So your house suffered some damage and you are wondering if you are covered by your homeowners’ insurance policy. If you ever tried to read the policy you probably said to yourself “I think it’s easier to call the insurance company and find out if I’m covered.” But what may sound like a simple inquiry could lead to another problem. Could that phone call be held against you?
Before we answer the question, let’s give a little perspective. If you have health insurance you know how expensive that coverage can be. One of the reasons it’s so high is people use this coverage quite often. So it stands to reason that you pay a lot less money for your homeowners’ insurance because you rarely use it.
Due to state regulations, homeowners’ insurance carriers do not have much flexibility to raise their rates. So when a customer files multiple claims chances are the insurance carrier is paying out more money in claims than they receive in premiums, even if they have insured that home for a long time. The result is the homeowner with multiple claims is viewed as being “unprofitable” and most likely their policy will be non-renewed.
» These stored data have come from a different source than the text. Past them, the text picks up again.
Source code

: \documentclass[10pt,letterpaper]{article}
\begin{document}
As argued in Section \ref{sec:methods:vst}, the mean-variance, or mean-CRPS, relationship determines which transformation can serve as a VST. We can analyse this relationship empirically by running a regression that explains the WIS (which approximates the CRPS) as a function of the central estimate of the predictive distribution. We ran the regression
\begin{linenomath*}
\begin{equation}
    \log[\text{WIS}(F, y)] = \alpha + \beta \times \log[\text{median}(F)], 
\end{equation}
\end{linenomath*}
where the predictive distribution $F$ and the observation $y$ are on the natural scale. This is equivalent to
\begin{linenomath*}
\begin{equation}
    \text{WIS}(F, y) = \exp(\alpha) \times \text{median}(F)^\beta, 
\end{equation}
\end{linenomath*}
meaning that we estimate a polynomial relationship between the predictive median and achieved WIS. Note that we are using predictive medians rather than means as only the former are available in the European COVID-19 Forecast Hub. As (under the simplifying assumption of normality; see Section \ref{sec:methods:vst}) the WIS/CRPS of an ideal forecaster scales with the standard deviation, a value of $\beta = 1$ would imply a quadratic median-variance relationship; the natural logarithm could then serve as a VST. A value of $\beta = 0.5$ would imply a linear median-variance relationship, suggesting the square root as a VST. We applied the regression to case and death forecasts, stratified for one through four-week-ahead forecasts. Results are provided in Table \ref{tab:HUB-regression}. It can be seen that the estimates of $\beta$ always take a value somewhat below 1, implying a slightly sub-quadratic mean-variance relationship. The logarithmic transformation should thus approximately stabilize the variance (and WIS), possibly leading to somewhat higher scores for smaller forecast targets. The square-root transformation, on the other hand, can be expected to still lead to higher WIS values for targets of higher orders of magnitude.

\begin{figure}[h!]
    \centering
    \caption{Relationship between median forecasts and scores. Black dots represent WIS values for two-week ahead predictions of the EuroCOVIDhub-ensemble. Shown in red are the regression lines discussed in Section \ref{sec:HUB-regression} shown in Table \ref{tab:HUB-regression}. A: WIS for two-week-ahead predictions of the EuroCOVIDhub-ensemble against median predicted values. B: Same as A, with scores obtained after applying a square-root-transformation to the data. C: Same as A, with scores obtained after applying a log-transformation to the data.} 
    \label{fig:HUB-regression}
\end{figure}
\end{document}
Insurance carriers may view inquiries about claims against homeowners’ insurance as “potential” claims that could create a negative perception about their customer. One of the comments we heard from insurance company personnel is that it could be a sign of a maintenance issue especially in an older home. Therefore, the insurance policy is now being used to pay for routine maintenance instead of coverage for an unforeseen event.
But, on the other hand, people sometimes inquire to see if they have coverage and yet decide to perform the repairs themselves. So why should they be punished?
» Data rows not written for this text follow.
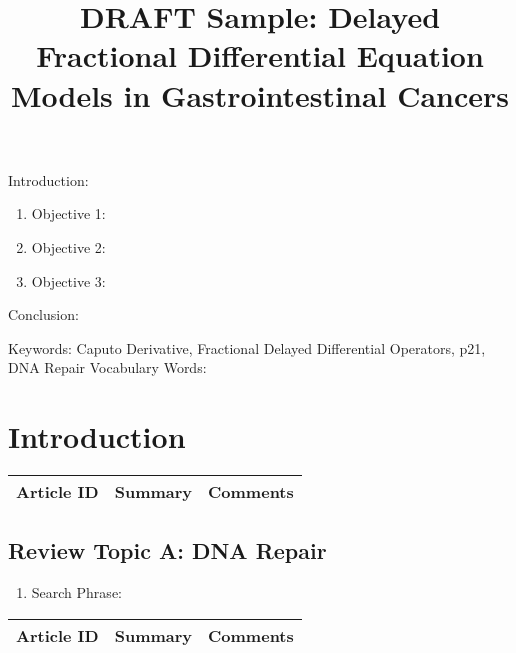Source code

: 

\twocolumn
\scriptsize
\begin{frontmatter}
		\title{DRAFT Sample: Delayed Fractional Differential Equation Models in Gastrointestinal Cancers}
		\author{}
		\address{The Mathematical Learning Space}
\end{frontmatter}	

Introduction:
\begin{enumerate}
\item Objective 1:
\item Objective 2:
\item Objective 3:
\end{enumerate}
Conclusion:

Keywords: Caputo Derivative, Fractional Delayed Differential Operators, p21, DNA Repair
Vocabulary Words:

\section{Introduction}

\begin{table}[H]\centering
	\begin{tabular}{p{1cm}p{4cm}p{3cm}}
		Article ID & Summary & Comments\\
		\hline
		\hline
	\end{tabular}
\end{table}

\subsection{Review Topic A: DNA Repair}

\begin{enumerate}
	\item Search Phrase: \cite{key1}
\end{enumerate}

\begin{table}[H]\centering
	\begin{tabular}{p{1cm}p{4cm}p{3cm}}
		Article ID & Summary & Comments\\
		\hline
		\hline
	\end{tabular}
\end{table}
In 1999 the State of New Jersey made changes to the law that prevent homeowners’ insurance carriers from using inquires about claims against policyholders. Insurance carriers who break the law are subject to financial penalties.
If you do receive a notice from your insurance carrier that you were non-renewed due to claims you can remind them of the law (Here is a link to it. Full text of the law is below.)
Insurance consumers can file a formal complaint to the NJ Department of Insurance via the Department’s web site. Make sure you have a copy of your notice of non-renewal and information about your inquiry on hand.
If you have any questions about homeowners insurance in New Jersey feel free to drop us a line or give us a call at 800-272-4RUE.
Here is the text of the New Jersey Law:
17: 29B-4.1 Certain homeowners’ insurance inquiries not deemed as claim; violations, penalties.
1. a. No inquiry by an insured for information regarding the insured’s homeowners’ insurance policy, or coverage for a particular loss under that policy, shall be categorized as a claim for the purpose of determining adverse claims experience.
b. An insurer who violates this act shall be subject to a penalty of up to $5,000 for each violation unless the insurer knew or reasonably should have known he was in violation of this act, in which case the penalty shall not be more than $25,000 for each violation. The penalty shall be collected in a summary proceeding in accordance with the “Penalty Enforcement Law of 1999,” P.L.1999, C.274 (C.2A:58-10 et seq.).